The replacement of Eckville Arena’s ice plant has been kicked into high gear thanks to a major grant from the Province of Alberta.
The provincial grant, coupled with funding from the Town of Eckville and Lacombe County, has allowed the Eckville Arena Board to replace the old ice plant with a newer model which will be more economical and environmentally friendly.
Coupled with the replacement of the artificial ice plant, is the installation of dehumidifiers in the arena.
Terry Engin, chairmen of the arena board, says the arena has had issues in the past with access moisture.
“We have had some issues with moisture for a long time, and the earlier you put the ice in, the more issues it creates,” Engin said.
“With the new plant, they kind of go hand-in-hand.”
The old ice plant used in the arena is 43 years old, and many contractors who have worked in the arena have been amazed it was worked as long as it has.
Over the course of the last 43 year, Engin says the ice plant has been repaired and rebuilt many times, though there are pieces that have never been touched.
“We have known for a long time that that was going to come to an end.We knew that we would have to replace it sooner or later,” he said.

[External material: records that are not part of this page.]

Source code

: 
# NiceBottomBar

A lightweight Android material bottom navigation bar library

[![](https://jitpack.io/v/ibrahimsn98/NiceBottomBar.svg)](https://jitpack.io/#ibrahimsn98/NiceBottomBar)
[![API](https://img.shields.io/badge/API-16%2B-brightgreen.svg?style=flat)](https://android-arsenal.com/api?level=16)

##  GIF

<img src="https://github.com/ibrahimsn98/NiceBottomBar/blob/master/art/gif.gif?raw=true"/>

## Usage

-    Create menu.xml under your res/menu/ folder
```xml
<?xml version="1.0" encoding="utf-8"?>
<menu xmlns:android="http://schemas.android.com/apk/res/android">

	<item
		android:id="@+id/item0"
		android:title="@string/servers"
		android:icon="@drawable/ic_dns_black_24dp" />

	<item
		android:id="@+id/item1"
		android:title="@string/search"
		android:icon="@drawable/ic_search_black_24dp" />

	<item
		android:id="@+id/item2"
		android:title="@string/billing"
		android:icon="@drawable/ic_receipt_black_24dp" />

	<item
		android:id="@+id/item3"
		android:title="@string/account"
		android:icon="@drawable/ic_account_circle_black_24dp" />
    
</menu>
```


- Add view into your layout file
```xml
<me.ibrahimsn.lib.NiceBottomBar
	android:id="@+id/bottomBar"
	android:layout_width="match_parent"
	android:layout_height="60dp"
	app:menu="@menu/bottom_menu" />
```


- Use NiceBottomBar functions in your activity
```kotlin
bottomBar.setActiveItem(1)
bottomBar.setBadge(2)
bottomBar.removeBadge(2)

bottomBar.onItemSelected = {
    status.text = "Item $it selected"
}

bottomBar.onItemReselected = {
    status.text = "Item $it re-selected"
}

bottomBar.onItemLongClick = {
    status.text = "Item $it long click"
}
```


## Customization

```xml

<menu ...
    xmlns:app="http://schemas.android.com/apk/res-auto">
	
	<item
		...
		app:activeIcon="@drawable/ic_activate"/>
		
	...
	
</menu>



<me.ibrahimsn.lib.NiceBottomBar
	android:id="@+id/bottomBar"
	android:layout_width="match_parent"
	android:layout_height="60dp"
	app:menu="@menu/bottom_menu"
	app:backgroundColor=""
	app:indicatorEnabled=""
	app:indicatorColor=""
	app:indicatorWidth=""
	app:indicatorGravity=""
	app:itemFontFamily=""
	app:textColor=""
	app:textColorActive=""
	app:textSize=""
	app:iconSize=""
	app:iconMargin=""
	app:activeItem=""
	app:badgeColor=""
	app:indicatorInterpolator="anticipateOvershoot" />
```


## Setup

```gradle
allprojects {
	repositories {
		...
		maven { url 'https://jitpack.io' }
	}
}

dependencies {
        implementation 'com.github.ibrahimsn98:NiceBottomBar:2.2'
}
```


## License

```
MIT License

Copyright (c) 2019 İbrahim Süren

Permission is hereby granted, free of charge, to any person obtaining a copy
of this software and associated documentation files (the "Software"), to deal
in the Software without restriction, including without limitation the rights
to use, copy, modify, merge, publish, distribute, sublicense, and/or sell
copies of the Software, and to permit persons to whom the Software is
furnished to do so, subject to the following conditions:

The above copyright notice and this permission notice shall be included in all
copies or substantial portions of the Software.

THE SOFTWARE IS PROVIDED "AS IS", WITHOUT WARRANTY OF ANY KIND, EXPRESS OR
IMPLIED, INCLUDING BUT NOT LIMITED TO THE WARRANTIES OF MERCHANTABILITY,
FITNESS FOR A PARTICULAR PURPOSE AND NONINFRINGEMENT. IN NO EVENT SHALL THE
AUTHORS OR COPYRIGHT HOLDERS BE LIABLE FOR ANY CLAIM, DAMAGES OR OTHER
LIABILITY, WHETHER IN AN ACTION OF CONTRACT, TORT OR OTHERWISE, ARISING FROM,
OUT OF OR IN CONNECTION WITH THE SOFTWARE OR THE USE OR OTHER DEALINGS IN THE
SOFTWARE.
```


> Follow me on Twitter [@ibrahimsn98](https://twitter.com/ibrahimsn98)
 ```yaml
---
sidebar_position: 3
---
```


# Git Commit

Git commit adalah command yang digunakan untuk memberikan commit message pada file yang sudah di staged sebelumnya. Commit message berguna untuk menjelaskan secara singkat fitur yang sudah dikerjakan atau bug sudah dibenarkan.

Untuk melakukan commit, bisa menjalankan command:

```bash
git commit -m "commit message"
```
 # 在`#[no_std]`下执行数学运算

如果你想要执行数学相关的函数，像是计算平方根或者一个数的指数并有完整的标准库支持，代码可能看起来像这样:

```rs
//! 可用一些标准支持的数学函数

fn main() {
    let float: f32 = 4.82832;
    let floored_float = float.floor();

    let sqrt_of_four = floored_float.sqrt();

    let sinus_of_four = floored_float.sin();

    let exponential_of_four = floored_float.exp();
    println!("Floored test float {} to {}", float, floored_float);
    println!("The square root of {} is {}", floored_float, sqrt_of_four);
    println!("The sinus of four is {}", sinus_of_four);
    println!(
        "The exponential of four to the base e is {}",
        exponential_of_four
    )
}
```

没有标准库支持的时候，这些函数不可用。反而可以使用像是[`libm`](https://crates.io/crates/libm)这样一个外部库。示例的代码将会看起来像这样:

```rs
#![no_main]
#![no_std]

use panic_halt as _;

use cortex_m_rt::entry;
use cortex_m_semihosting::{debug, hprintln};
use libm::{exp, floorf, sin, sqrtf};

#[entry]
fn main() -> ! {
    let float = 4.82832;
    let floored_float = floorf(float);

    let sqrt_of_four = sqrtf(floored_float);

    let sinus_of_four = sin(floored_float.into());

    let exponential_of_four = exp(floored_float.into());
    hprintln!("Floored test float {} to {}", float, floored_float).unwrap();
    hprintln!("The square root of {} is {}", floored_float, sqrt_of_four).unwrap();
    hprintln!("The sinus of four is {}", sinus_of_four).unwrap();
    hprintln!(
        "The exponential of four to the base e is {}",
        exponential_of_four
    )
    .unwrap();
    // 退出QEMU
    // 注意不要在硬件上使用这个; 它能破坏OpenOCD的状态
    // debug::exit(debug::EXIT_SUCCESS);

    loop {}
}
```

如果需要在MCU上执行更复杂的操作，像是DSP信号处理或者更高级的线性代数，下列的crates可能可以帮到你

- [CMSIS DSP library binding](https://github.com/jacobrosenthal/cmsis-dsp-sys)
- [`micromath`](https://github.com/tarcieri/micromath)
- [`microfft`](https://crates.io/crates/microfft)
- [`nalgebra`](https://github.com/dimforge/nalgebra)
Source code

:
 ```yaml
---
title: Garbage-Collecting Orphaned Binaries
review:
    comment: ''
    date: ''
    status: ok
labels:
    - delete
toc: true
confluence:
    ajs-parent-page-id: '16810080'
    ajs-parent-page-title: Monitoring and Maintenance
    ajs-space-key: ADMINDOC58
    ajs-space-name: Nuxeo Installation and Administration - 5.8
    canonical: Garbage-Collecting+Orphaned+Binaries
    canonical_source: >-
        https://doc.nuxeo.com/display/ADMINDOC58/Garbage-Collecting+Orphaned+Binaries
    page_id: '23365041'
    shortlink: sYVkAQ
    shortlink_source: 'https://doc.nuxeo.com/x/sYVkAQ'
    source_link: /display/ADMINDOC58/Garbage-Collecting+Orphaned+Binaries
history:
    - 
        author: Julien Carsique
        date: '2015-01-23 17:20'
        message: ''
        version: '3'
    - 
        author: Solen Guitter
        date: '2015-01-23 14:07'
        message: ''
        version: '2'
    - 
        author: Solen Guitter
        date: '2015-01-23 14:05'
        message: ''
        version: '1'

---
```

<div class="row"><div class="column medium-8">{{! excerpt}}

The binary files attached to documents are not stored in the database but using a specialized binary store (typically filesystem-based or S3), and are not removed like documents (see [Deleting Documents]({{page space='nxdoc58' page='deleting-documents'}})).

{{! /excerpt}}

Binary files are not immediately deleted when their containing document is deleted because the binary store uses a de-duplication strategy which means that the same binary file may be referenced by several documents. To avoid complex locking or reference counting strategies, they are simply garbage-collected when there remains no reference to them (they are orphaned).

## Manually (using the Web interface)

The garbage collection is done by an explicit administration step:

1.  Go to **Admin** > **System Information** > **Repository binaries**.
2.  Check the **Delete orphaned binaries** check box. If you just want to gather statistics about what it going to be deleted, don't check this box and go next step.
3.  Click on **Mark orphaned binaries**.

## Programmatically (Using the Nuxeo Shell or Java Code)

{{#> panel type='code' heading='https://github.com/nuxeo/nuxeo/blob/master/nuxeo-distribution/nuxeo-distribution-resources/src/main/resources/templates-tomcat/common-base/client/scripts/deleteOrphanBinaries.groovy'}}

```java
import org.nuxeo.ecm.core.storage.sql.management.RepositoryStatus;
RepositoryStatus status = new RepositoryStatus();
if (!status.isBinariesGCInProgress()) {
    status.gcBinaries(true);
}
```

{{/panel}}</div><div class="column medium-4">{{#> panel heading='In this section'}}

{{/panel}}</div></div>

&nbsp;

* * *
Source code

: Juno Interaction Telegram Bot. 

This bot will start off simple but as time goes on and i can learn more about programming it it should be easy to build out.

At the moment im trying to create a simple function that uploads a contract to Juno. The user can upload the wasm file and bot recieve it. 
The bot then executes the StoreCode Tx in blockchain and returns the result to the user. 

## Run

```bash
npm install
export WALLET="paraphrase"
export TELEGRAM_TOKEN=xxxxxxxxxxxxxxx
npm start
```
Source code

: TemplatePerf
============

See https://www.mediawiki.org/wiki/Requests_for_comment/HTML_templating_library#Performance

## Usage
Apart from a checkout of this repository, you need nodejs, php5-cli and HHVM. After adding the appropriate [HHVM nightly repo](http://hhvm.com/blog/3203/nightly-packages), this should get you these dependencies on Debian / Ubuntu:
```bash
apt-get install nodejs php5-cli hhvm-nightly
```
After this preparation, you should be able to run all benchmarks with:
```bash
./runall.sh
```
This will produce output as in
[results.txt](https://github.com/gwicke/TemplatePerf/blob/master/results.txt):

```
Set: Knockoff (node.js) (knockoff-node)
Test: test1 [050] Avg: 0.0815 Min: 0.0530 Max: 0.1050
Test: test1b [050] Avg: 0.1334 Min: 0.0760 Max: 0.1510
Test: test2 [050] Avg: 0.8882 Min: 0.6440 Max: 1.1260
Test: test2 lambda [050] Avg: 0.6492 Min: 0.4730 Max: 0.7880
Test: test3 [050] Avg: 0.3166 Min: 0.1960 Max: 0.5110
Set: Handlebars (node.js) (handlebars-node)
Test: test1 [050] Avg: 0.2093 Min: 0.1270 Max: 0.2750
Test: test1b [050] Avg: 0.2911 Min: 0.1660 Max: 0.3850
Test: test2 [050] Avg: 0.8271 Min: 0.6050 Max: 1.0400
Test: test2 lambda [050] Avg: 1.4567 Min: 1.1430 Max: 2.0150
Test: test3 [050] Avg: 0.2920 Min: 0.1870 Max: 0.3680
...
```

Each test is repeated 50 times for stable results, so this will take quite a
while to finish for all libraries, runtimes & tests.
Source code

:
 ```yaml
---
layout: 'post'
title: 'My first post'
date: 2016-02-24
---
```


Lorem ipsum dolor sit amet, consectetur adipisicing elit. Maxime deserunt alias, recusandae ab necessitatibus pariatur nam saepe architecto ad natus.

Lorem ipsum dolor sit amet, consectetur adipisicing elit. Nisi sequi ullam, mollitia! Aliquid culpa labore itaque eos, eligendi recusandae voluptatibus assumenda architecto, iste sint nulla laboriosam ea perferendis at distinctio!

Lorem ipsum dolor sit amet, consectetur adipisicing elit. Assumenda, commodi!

Over the last decade or so the Eckville Arena Board has been setting aside funds to purchase a new artificial ice plant.
In that time, the board has been able to raise $106,668.34 for the purchase.
Engin says he is grateful to both the Town and the County for matching the funds raised.
The Province of Alberta provided the other half of the funds, $320,005, for a total project cost of $640,010.
“This is the biggest grant we have received from the Province… We looked at applying for a federal grant, but decided the provincial one more closely matched what we were looking for,” Engin said.
The Eckville Arena Board was notified in January their grant application had been approved, and in early March the dismantling of the old ice plant began.
Engin says the project “snuck up” on the board, as the contractor told them they were available to take out the ammonia on a Tuesday and the next day they wanted to take out the rest of the equipment.
“In about two days it went from being a full room to being practically empty,” he said.
The machinery was hauled away and will be broken down for scraps, according to Engin.
The board has given the contractors a deadline of Sept. 1 to have the new ice plant installed and operational. That is the day when the board plans to begin putting in the ice for the next hockey and skating season.
Moving forward, the board is just looking at getting back to some semblance of normal.
Engin hopes to see normal summer events, like the Bull Arena and the indoor rodeo return, even if they are later than usual.
“What we want to see, what everyone wants to see, is a return to normal, whatever that may be.
“It has been tough, but our board has done a good job, I think, of staying on top of everything. And while we were disappointed to take the ice out earlier than planned, it worked out in our favour because now we can get this work done and be ready for next year.”